(Dataset excerpts)
.....

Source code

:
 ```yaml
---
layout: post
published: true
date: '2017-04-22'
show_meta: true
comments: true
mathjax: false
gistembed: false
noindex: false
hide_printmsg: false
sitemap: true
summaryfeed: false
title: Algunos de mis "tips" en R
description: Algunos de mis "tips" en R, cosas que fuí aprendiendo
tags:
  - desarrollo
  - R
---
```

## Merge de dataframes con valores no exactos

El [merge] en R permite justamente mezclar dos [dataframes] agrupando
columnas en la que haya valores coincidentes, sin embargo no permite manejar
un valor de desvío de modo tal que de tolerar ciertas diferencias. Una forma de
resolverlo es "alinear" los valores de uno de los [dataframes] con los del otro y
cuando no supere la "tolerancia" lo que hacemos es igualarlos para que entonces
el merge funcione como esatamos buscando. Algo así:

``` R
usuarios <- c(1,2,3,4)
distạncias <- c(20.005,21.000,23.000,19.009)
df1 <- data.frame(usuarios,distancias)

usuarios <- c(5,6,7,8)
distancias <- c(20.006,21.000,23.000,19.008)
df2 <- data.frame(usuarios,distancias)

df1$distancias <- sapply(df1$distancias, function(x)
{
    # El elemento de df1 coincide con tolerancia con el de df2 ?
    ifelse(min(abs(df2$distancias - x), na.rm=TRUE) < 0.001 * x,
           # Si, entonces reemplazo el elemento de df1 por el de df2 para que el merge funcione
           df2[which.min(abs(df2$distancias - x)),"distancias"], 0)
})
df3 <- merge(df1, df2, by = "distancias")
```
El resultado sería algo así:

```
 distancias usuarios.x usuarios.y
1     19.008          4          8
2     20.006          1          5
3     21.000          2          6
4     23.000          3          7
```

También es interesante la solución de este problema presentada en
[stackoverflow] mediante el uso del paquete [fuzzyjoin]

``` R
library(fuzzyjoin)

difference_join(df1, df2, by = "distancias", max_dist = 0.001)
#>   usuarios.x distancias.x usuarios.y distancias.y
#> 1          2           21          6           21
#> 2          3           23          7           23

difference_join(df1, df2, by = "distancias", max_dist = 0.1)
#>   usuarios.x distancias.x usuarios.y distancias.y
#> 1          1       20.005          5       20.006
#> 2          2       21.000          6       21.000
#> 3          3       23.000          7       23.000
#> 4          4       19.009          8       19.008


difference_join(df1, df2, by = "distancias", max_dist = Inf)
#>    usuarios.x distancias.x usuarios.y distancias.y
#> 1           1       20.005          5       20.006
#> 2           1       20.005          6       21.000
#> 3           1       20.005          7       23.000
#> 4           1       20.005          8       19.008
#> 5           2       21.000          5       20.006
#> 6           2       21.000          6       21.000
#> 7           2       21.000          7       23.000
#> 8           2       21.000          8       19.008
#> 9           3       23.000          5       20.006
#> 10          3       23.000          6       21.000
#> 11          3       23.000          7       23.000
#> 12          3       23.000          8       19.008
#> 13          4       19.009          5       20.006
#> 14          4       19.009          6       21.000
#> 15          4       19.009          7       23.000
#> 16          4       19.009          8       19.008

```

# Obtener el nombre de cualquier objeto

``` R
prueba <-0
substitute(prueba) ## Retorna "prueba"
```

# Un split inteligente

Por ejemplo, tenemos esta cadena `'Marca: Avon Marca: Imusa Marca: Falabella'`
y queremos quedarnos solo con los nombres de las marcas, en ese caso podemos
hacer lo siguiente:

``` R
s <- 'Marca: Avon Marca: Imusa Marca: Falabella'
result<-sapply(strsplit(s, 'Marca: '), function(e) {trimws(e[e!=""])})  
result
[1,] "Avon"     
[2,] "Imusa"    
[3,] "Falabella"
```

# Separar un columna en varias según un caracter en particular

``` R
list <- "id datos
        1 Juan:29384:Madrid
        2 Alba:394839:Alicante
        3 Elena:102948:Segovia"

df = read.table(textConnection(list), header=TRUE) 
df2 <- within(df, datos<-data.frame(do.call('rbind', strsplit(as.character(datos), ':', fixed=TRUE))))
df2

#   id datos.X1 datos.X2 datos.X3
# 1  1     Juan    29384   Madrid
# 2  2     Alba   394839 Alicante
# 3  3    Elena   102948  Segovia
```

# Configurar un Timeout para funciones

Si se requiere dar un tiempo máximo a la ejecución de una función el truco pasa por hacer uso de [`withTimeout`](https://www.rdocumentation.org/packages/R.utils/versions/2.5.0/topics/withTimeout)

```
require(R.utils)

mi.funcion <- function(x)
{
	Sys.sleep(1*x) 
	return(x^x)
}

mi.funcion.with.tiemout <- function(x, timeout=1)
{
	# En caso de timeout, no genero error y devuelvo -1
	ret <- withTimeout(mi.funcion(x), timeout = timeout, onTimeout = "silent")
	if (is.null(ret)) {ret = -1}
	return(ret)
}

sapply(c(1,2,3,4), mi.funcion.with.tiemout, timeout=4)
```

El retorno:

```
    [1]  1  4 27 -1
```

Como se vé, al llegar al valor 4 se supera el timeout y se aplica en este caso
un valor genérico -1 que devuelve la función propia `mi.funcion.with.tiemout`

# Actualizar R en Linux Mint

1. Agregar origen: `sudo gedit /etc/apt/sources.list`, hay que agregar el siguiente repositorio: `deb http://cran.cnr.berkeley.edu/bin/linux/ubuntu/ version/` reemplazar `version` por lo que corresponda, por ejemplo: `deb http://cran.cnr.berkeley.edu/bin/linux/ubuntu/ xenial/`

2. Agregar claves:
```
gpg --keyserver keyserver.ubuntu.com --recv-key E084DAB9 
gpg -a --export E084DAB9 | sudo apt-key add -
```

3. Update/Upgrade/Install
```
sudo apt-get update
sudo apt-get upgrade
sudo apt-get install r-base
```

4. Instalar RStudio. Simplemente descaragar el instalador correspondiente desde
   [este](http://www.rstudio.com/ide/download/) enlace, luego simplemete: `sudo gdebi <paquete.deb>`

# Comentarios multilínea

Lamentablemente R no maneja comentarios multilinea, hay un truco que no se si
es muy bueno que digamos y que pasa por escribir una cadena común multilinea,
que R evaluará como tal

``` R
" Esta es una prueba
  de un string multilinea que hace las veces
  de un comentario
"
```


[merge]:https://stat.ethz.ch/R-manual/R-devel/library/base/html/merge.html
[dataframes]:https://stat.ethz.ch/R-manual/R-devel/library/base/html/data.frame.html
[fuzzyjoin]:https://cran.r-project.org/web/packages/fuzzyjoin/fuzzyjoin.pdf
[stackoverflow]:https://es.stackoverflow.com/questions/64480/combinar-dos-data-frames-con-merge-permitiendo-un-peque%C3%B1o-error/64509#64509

.....

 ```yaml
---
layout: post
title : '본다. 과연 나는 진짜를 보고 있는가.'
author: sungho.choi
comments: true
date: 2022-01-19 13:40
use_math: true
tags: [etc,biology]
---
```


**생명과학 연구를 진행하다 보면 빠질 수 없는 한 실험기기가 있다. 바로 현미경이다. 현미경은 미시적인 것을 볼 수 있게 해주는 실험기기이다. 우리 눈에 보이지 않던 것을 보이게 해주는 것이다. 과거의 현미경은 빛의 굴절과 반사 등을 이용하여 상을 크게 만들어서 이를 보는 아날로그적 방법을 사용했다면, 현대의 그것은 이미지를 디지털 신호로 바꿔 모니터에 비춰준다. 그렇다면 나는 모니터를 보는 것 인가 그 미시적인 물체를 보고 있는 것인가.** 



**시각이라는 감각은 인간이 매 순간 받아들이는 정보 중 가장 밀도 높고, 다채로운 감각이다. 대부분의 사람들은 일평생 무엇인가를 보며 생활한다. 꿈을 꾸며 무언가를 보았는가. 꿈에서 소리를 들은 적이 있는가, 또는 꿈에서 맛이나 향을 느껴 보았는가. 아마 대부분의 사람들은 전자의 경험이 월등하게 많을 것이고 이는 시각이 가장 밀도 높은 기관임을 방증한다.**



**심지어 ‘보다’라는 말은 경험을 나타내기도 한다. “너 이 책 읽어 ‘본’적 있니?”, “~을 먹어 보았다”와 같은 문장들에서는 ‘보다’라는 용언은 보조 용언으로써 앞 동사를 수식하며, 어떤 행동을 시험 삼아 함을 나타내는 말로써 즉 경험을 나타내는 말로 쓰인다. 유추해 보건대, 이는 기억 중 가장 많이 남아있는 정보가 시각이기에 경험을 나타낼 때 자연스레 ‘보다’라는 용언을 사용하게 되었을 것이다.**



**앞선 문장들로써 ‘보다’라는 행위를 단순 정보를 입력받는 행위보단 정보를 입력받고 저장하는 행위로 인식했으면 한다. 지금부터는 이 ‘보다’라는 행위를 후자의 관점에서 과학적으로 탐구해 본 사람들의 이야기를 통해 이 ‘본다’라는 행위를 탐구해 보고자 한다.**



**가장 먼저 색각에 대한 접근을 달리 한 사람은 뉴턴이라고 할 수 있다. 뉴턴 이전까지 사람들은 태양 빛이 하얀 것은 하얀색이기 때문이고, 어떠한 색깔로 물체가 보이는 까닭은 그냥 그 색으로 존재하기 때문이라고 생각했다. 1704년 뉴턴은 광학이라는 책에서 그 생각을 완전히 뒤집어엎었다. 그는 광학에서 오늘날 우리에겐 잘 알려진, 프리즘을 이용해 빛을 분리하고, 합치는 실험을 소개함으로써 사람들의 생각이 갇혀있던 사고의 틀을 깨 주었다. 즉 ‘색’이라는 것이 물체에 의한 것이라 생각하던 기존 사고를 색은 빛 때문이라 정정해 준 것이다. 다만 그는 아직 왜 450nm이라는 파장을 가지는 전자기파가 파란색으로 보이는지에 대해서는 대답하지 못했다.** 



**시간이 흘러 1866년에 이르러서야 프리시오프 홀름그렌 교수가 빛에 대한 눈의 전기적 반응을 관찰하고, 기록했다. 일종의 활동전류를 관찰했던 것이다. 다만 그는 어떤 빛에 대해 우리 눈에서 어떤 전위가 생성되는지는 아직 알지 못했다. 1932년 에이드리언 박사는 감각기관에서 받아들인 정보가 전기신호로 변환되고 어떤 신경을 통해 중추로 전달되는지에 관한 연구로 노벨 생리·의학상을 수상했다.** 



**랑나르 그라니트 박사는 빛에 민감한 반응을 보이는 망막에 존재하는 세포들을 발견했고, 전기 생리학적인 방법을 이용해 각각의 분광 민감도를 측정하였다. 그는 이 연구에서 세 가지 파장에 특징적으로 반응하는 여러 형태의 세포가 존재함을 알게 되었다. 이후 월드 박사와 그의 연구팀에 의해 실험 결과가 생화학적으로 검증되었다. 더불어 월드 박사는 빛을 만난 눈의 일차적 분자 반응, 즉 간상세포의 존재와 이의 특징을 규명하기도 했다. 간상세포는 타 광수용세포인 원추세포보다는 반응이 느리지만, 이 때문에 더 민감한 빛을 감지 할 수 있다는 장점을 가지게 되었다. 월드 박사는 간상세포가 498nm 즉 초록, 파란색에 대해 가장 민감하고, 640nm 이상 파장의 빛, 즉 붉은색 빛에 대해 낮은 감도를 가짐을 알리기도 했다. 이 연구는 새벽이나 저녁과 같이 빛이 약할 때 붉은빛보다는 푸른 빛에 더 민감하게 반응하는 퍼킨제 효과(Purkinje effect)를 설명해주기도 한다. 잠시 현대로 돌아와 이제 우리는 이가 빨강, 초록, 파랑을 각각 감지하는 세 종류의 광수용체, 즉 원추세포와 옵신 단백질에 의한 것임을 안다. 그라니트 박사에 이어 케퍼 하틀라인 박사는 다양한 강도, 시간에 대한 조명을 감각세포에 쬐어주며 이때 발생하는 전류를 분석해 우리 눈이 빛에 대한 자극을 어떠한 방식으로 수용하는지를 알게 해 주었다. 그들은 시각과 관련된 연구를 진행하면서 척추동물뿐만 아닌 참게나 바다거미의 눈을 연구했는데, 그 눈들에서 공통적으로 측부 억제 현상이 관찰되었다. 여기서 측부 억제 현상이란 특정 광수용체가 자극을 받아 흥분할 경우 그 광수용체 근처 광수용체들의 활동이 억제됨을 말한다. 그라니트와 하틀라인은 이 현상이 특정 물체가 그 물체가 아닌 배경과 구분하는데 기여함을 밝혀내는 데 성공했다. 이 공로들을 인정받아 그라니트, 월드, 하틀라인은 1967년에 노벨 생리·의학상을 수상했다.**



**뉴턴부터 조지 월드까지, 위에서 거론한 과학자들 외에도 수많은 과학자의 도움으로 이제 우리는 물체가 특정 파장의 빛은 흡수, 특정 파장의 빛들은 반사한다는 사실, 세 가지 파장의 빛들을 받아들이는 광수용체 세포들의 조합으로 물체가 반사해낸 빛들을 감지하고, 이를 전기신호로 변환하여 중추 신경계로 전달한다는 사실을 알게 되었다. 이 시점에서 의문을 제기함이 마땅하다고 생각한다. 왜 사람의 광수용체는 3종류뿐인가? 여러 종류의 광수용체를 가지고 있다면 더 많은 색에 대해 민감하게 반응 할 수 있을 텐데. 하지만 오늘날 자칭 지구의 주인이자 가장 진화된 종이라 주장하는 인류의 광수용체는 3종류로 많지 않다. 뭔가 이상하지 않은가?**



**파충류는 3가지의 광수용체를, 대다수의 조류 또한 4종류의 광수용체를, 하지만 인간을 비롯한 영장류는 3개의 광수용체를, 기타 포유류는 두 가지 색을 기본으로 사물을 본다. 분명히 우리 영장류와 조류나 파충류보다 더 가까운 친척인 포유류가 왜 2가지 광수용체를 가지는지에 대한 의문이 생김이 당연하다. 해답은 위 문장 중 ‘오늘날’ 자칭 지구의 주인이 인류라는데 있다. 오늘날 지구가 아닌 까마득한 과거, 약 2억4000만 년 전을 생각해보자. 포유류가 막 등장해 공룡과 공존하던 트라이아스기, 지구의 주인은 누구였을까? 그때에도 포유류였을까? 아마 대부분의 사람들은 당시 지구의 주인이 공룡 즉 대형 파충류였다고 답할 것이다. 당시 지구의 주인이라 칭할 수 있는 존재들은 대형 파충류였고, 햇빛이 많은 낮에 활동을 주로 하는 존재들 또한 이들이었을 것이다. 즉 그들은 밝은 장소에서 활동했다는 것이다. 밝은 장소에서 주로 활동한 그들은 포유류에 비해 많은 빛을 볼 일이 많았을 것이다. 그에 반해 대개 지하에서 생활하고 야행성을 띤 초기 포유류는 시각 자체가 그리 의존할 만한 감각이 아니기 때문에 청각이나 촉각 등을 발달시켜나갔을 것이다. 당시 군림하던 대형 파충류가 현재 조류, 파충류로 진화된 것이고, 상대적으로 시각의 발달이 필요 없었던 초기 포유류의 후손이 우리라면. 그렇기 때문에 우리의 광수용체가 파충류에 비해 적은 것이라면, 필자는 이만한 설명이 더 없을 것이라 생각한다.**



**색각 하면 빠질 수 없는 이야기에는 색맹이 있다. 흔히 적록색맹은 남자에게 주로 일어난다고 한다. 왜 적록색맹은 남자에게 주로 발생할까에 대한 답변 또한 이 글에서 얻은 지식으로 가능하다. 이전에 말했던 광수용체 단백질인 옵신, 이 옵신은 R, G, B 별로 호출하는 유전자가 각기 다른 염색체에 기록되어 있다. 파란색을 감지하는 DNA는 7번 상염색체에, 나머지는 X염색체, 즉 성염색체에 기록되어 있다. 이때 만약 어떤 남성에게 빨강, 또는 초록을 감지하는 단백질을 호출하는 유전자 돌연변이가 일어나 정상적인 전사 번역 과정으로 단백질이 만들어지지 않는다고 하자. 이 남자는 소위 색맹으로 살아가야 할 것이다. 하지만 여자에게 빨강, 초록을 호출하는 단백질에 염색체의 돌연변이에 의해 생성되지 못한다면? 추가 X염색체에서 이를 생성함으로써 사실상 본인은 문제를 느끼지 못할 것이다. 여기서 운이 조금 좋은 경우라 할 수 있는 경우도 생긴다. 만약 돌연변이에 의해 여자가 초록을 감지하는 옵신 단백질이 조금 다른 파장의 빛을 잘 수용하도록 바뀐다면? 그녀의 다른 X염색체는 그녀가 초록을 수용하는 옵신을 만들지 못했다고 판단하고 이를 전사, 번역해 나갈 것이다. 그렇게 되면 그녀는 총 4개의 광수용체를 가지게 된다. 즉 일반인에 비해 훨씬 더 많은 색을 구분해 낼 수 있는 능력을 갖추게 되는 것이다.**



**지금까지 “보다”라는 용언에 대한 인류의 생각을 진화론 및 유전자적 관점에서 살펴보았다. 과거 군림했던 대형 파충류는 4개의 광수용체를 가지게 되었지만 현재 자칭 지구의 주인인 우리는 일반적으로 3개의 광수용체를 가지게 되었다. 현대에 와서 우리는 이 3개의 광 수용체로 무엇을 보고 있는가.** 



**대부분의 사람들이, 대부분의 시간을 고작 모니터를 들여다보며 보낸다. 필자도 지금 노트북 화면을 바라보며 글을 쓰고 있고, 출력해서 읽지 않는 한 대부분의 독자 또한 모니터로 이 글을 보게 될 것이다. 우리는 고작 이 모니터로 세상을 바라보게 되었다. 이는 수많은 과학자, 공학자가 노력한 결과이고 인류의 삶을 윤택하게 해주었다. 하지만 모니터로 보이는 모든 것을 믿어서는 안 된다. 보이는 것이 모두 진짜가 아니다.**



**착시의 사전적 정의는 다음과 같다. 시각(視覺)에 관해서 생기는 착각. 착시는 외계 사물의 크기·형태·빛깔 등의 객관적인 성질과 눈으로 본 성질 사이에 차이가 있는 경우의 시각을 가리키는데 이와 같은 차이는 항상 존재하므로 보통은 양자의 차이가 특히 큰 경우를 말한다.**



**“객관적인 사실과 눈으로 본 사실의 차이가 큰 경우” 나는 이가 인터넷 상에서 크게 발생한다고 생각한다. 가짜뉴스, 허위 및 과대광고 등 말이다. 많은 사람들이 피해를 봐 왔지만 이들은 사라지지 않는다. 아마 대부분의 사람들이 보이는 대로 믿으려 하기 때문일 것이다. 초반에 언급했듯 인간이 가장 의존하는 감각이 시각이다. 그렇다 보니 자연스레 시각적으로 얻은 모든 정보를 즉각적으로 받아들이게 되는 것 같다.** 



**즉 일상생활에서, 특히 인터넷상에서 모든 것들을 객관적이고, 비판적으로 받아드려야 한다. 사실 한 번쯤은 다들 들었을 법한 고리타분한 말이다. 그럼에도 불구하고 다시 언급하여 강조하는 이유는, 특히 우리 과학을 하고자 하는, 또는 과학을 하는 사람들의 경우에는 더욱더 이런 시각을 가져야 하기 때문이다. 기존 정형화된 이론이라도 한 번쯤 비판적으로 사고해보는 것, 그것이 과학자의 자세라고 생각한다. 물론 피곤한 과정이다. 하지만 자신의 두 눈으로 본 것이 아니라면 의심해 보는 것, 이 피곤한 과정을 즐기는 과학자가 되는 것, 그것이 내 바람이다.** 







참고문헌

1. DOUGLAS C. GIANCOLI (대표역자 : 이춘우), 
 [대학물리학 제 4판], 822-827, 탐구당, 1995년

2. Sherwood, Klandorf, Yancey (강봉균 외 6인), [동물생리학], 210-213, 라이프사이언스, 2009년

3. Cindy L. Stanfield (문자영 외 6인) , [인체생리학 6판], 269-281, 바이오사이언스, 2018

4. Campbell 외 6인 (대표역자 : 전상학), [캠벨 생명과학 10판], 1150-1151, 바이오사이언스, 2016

.....

◆ EXERCISE BRIEF: The answer must be all the lines above that hold the word "library".

◆ SOLUTION TO THIS PROBLEM:
library(fuzzyjoin)
[merge]:https://stat.ethz.ch/R-manual/R-devel/library/base/html/merge.html
[dataframes]:https://stat.ethz.ch/R-manual/R-devel/library/base/html/data.frame.html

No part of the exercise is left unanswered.